A Wagner, J Dallongeville, B Haas, J B Ruidavets, P Amouyel, J Ferrières, C Simon, D Arveiler
Diabetes & Metabolism 2012, 38 (5): 428-35

AIM: This study assessed the independent relationships of daily sitting time, levels of work and leisure-time physical activity (PA), and dietary patterns of patients with the metabolic syndrome (MetS).

METHODS: This population-based, cross-sectional study included 3090 French subjects aged 35-64 years. Daily time spent sitting and PA levels were assessed by an interview-administered questionnaire, while dietary patterns were identified using the factorial method of principal component analysis. Independent associations of lifestyle behaviours with the MetS were assessed by multivariable logistic-regression models adjusted for age, centre, educational level, smoking status, total calorie intake, heart rate and menopausal status.

RESULTS: The multivariable-adjusted ORs [95% CI] for MetS in the fourth quartile of sitting time and leisure-time PA were 1.65 [1.11-2.44] (P for trend < 0.01) and 0.58 [0.40-0.84] (P for trend < 0.001), respectively, for men, and 2.35 [1.41-3.92] (P for trend < 0.01) and 0.52 [0.33-0.82] (P for trend < 0.01), respectively, for women. Work PA was not favourably related to the MetS, particularly in women. An 'energy-dense' dietary pattern was independently associated with higher ORs for the MetS in both genders. However, accounting for body mass index (BMI) weakened the associations, which otherwise remained significant for leisure-time PA and the energy-dense dietary pattern in men, suggesting that BMI may be a potential mediator of these relationships.

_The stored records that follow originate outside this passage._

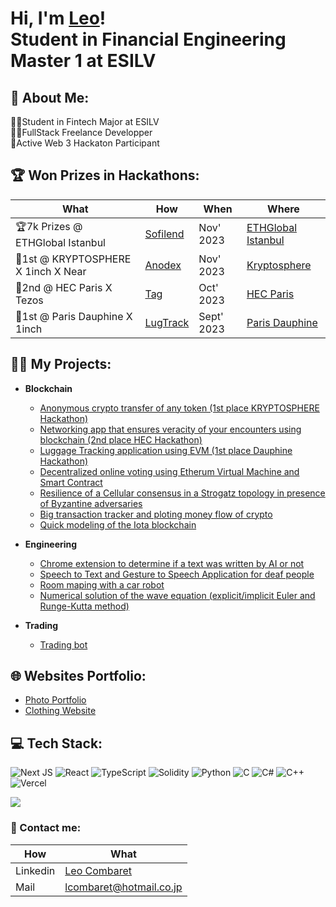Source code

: <h1>Hi, I'm <a href="https://www.linkedin.com/in/leo-combaret/">Leo</a>!<br/>Student in Financial Engineering Master 1 at ESILV</h1>

<h2>💫 About Me:</h2>
👨‍🎓Student in Fintech Major at ESILV<br>👨‍💻FullStack Freelance Developper<br>🥇Active Web 3 Hackaton Participant

<h2>🏆 Won Prizes in Hackathons: </h2>

| What | How | When | Where |
| --- | --- | --- | --- |
| 🏆7k Prizes @ ETHGlobal Istanbul | [Sofilend](https://ethglobal.com/showcase/sofilend-fajeu) | Nov' 2023 | [ETHGlobal Istanbul](https://ethglobal.com/) |
| 🥇1st @ KRYPTOSPHERE X 1inch X Near | [Anodex](https://github.com/Shimadakunn/Anodex) | Nov' 2023 | [Kryptosphere](https://twitter.com/KRYPTOSPHERE) |
| 🥈2nd @ HEC Paris X Tezos | [Tag](https://github.com/Shimadakunn/TAG-HEC-Hackathon) | Oct' 2023 | [HEC Paris](https://www.hec.edu/fr) |
| 🥇1st @ Paris Dauphine X 1inch | [LugTrack](https://github.com/Shimadakunn/LugTrack) | Sept' 2023 | [Paris Dauphine](https://dauphine.psl.eu/) |

<h2>👨‍💻 My Projects:</h2>

- <b>Blockchain</b>
  - [Anonymous crypto transfer of any token (1st place KRYPTOSPHERE Hackathon)](https://github.com/Shimadakunn/Anodex)
  - [Networking app that ensures veracity of your encounters using blockchain (2nd place HEC Hackathon)](https://github.com/Shimadakunn/TAG-HEC-Hackathon)
  - [Luggage Tracking application using EVM (1st place Dauphine Hackathon)](https://github.com/Shimadakunn/LugTrack)
  - [Decentralized online voting using Etherum Virtual Machine and Smart Contract](https://github.com/Shimadakunn/Etherum-Voting)
  - [Resilience of a Cellular consensus in a Strogatz topology in presence of Byzantine adversaries](https://github.com/Shimaadakunn/Cellular_consensus)
  - [Big transaction tracker and ploting money flow of crypto](https://github.com/Shimadakunn/TxTracker)
  - [Quick modeling of the Iota blockchain](https://github.com/Shimaadakunn/IOTA-Tangle)  
 
- <b>Engineering</b>
  - [Chrome extension to determine if a text was written by AI or not](https://github.com/Shimadakunn/isGPT)
  - [Speech to Text and Gesture to Speech Application for deaf people](https://github.com/Shimadakunn/Hand-Gesture-Recognition)
  - [Room maping with a car robot](https://github.com/ejovo13/Projet-Robot)
  - [Numerical solution of the wave equation (explicit/implicit Euler and Runge-Kutta method)](https://github.com/Shimadakunn/Guitare-string-disturbance)
  
- <b>Trading</b>
  
  - [Trading bot](https://github.com/Shimadakunn/autogrid-trading-bot)

<h2> 🌐 Websites Portfolio:</h2>

  - [Photo Portfolio](https://dounialimam.vercel.app/)
  - [Clothing Website](https://imbehindmyhead.com/)
  
  
<h2> 💻 Tech Stack:</h2>

![Next JS](https://img.shields.io/badge/Next-black?style=for-the-badge&logo=next.js&logoColor=white) ![React](https://img.shields.io/badge/react-%2320232a.svg?style=for-the-badge&logo=react&logoColor=%2361DAFB) ![TypeScript](https://img.shields.io/badge/typescript-%23007ACC.svg?style=for-the-badge&logo=typescript&logoColor=white) ![Solidity](https://img.shields.io/badge/Solidity-%23363636.svg?style=for-the-badge&logo=solidity&logoColor=white) ![Python](https://img.shields.io/badge/python-3670A0?style=for-the-badge&logo=python&logoColor=ffdd54) ![C](https://img.shields.io/badge/c-%2300599C.svg?style=for-the-badge&logo=c&logoColor=white) ![C#](https://img.shields.io/badge/c%23-%23239120.svg?style=for-the-badge&logo=c-sharp&logoColor=white) ![C++](https://img.shields.io/badge/c++-%2300599C.svg?style=for-the-badge&logo=c%2B%2B&logoColor=white) ![Vercel](https://img.shields.io/badge/vercel-%23000000.svg?style=for-the-badge&logo=vercel&logoColor=white) 

![](https://github-readme-stats.vercel.app/api/top-langs/?username=Shimadakunn&theme=dark&hide_border=true&include_all_commits=false&count_private=true&layout=compact)

<h3>🔗 Contact me:</h3>

| How | What |
| --- | --- |
| Linkedin | [Leo Combaret](https://www.linkedin.com/in/leo-combaret/) |
| Mail | lcombaret@hotmail.co.jp |
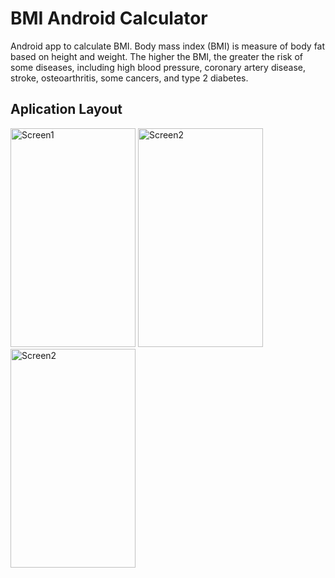 # BMI Android Calculator
Android app to calculate BMI. Body mass index (BMI) is measure of body fat based on height and weight. The higher the BMI, the greater the risk of some diseases, including high blood pressure, coronary artery disease, stroke, osteoarthritis, some cancers, and type 2 diabetes.

## Aplication Layout

<img src="https://github.com/user-cube/BMI_Android_Calculator/blob/master/Screens/Screen1.jpeg?raw=true" alt="Screen1"  width="200" height="350">
<img src="https://github.com/user-cube/BMI_Android_Calculator/blob/master/Screens/Screen2.jpeg?raw=true" alt="Screen2" width="200" height="350">
<img src="https://github.com/user-cube/BMI_Android_Calculator/blob/master/Screens/Screen3.jpeg?raw=true" alt="Screen2" width="200" height="350">
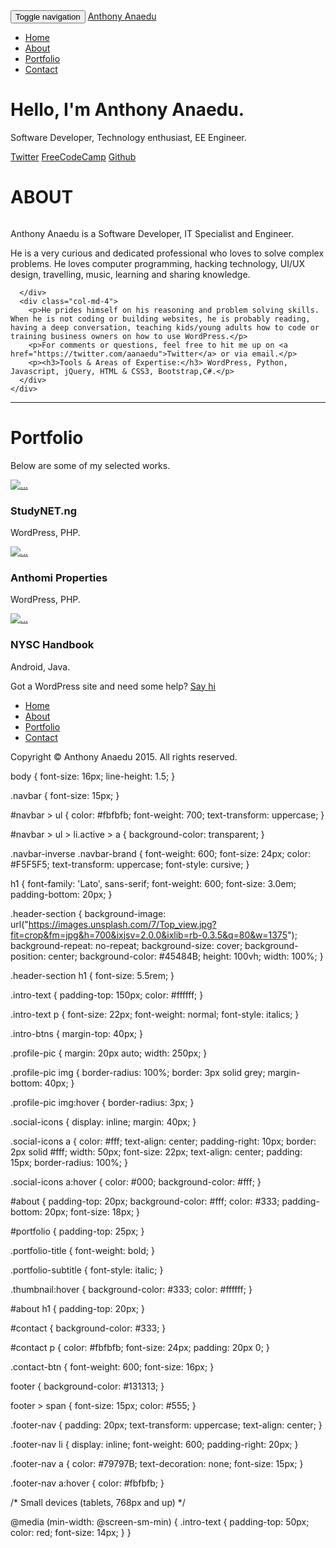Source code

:<div class="header-section">
  <nav class="navbar navbar-inverse navbar-fixed-top">
    <div class="container">
      <div class="navbar-header">
        <button type="button" class="navbar-toggle collapsed" data-toggle="collapse" data-target="#navbar" aria-expanded="false" aria-controls="navbar">
          <span class="sr-only">Toggle navigation</span>
          <span class="icon-bar"></span>
          <span class="icon-bar"></span>
          <span class="icon-bar"></span>
        </button>
        <a class="navbar-brand" href="#">Anthony Anaedu</a>
      </div>
      <div id="navbar" class="navbar-collapse collapse">
        <ul class="nav navbar-nav pull-right">
          <li role="presentation" class="active"><a href="#">Home</a></li>
          <li role="presentation"><a href="#about">About</a></li>
          <li role="presentation"><a href="#portfolio">Portfolio</a></li>
          <li role="presentation"><a href="#contact">Contact</a></li>
        </ul>
      </div>
    </div>
  </nav>
  <div class="container text-center intro-text">
    <div class="row">
      <div class="col-md-12">
        <h1>Hello, I'm Anthony Anaedu.</h1>
        <p>Software Developer, Technology enthusiast, EE Engineer.</p>
      </div>
      <div class="col-md-12">
        <p class="intro-btns">
          <a class="btn btn-info btn-lg" href="https://www.twitter.com/aanaedu" role="button" target="_blank"><i class="fa fa-twitter fa-fw"></i>Twitter</a>
          <a class="btn btn-success btn-lg" href="https://www.freecodecamp.com/aanaedu" role="button" target="_blank"><i class="fa fa-fire fa-lg fa-fw"></i>FreeCodeCamp</a>
          <a class="btn btn-default btn-lg" href="https://www.github.com/aanaedu" role="button" target="_blank"><i class="fa fa-github fa-lg fa-fw"></i>Github</a>
          </p>
      </div>
    </div>
  </div>
</div>
<div id="about">
  <div class="container">
    <div class="row">
      <h1 class="text-center">ABOUT</h1>
      <div class="col-md-4">
        <div class="profile-pic center-block">
          <img  src="https://avatars.githubusercontent.com/u/2571765?v=3" alt="" class="img-responsive"/>
          <div class="social-icons text-center">
          <a href="https://www.twitter.com/anthonymi4" target="_blank"><i class="fa fa-twitter"></i></a>
          <a href="https://www.github.com/anthonymi4" target="_blank"><i class="fa fa-github"></i></a>
          <a href="https://www.freecodecamp.com/anthonymi4" target="_blank"><i class="fa fa-fire"></i></a>
        </div>
        </div>
      </div>
      <div class="col-md-4">
        <p>Anthony Anaedu is a Software Developer, IT Specialist and Engineer.</p>
        <p>He is a very curious and dedicated professional who loves to solve complex problems. He loves computer programming, hacking technology, UI/UX design, travelling, music, learning and sharing knowledge. </p>
          
      </div>
      <div class="col-md-4">  
        <p>He prides himself on his reasoning and problem solving skills. When he is not coding or building websites, he is probably reading, having a deep conversation, teaching kids/young adults how to code or training business owners on how to use WordPress.</p>
        <p>For comments or questions, feel free to hit me up on <a href="https://twitter.com/aanaedu">Twitter</a> or via email.</p>
        <p><h3>Tools & Areas of Expertise:</h3> WordPress, Python, Javascript, jQuery, HTML & CSS3, Bootstrap,C#.</p>
      </div>
    </div>
  </div>
</div>
<hr />
<div id="portfolio">
  <div class="container text-center">
    <h1>Portfolio</h1>
    <p>Below are some of my selected works.</p>
    <div class="row">
      <div class="col-sm-4 col-md-4">
        <div class="thumbnail">
          <a href="http://www.studynet.ng" target="_blank"><img src="https://placehold.it/240x200" alt="..."></a>
          <div class="">
            <h3 class="portfolio-title">StudyNET.ng</h3>
            <p class="portfolio-subtitle">WordPress, PHP.</p>
          </div>
        </div>
      </div>
      <div class="col-sm-4 col-md-4">
        <div class="thumbnail">
          <a href="http://www.anthomiproperties.com" target="_blank"><img src="https://placehold.it/240x200" alt="..."></a>
          <div class="">
            <h3 class="portfolio-title">Anthomi Properties</h3>
            <p class="portfolio-subtitle">WordPress, PHP.</p>
          </div>
        </div>
      </div>
      <div class="col-sm-4 col-md-4">
        <div class="thumbnail">
          <a href="https://play.google.com/store/apps/details?id=com.wytelyte.nysc.handbook&hl=en" target="_blank"><img src="https://placehold.it/240x200" alt="..."></a>
          <div class="">
            <h3 class="portfolio-title">NYSC Handbook</h3>
            <p class="portfolio-subtitle">Android, Java.</p>
          </div>
        </div>
      </div>
    </div>
  </div>
</div>
<div id="contact">
  <div class="container" >
        <div class="row" >
          <div class="col-md-12">
            <p>Got a WordPress site and need some help?
              <a class="btn btn-success pull-right contact-btn" href="https://www.twitter.com/aanaedu" role="button" target="_blank">Say hi</a></p>
         </div>
        </div>
    </div>
 </div>
<footer class="text-center">
  <div class="footer-nav">
    <ul>
      <li><a href="#">Home</a></li>
      <li><a href="#about">About</a></li>
      <li><a href="#portfolio">Portfolio</a></li>
      <li><a href="#contact">Contact</a></li>
    </ul>
  </div>
  <span>Copyright &copy; Anthony Anaedu <span class="copyright-date">2015</span>. All rights reserved.</span>
</footer>

body {
  font-size: 16px;
  line-height: 1.5;
}

.navbar {
  font-size: 15px;
}

#navbar > ul {
  color: #fbfbfb;
  font-weight: 700;
  text-transform: uppercase;
}

#navbar > ul > li.active > a {
  background-color: transparent;
}

.navbar-inverse .navbar-brand {
  font-weight: 600;
  font-size: 24px;
  color: #F5F5F5;
  text-transform: uppercase;
  font-style: cursive;
}

h1 {
  font-family: 'Lato', sans-serif;
  font-weight: 600;
  font-size: 3.0em;
  padding-bottom: 20px;
}

.header-section {
  background-image: url("https://images.unsplash.com/7/Top_view.jpg?fit=crop&fm=jpg&h=700&ixjsv=2.0.0&ixlib=rb-0.3.5&q=80&w=1375");
  background-repeat: no-repeat;
  background-size: cover;
  background-position: center;
  background-color: #45484B;
  height: 100vh;
  width: 100%;
}

.header-section h1 {
  font-size: 5.5rem;
}

.intro-text {
  padding-top: 150px;
  color: #ffffff;
}

.intro-text p {
  font-size: 22px;
  font-weight: normal;
  font-style: italics;
}

.intro-btns {
  margin-top: 40px;
}

.profile-pic {
  margin: 20px auto;
  width: 250px;
}

.profile-pic img {
  border-radius: 100%;
  border: 3px solid grey;
  margin-bottom: 40px;
}

.profile-pic img:hover {
  border-radius: 3px;
}

.social-icons {
  display: inline;
  margin: 40px;
}

.social-icons a {
  color: #fff;
  text-align: center;
  padding-right: 10px;
  border: 2px solid #fff;
  width: 50px;
  font-size: 22px;
  text-align: center;
  padding: 15px;
  border-radius: 100%;
}

.social-icons a:hover {
  color: #000;
  background-color: #fff;
}

#about {
  padding-top: 20px;
  background-color: #fff;
  color: #333;
  padding-bottom: 20px;
  font-size: 18px;
}

#portfolio {
  padding-top: 25px;
}

.portfolio-title {
  font-weight: bold;
}

.portfolio-subtitle {
  font-style: italic;
}

.thumbnail:hover {
  background-color: #333;
  color: #ffffff;
}

#about h1 {
  padding-top: 20px;
}

#contact {
  background-color: #333;
}

#contact p {
  color: #fbfbfb;
  font-size: 24px;
  padding: 20px 0;
}

.contact-btn {
  font-weight: 600;
  font-size: 16px;
}

footer {
  background-color: #131313;
}

footer > span {
  font-size: 15px;
  color: #555;
}

.footer-nav {
  padding: 20px;
  text-transform: uppercase;
  text-align: center;
}

.footer-nav li {
  display: inline;
  font-weight: 600;
  padding-right: 20px;
}

.footer-nav a {
  color: #79797B;
  text-decoration: none;
  font-size: 15px;
}

.footer-nav a:hover {
  color: #fbfbfb;
}


/* Small devices (tablets, 768px and up) */

@media (min-width: @screen-sm-min) {
  .intro-text {
    padding-top: 50px;
    color: red;
    font-size: 14px;
  }
}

CONCLUSION: This study demonstrated a dose-response association between sitting time, an energy-dense dietary pattern and the MetS, together with a graded inverse association between leisure-time PA and the MetS. In addition to the usual advice for PA and healthy eating, limiting the amount of time spent sitting should also be promoted through public-health initiatives.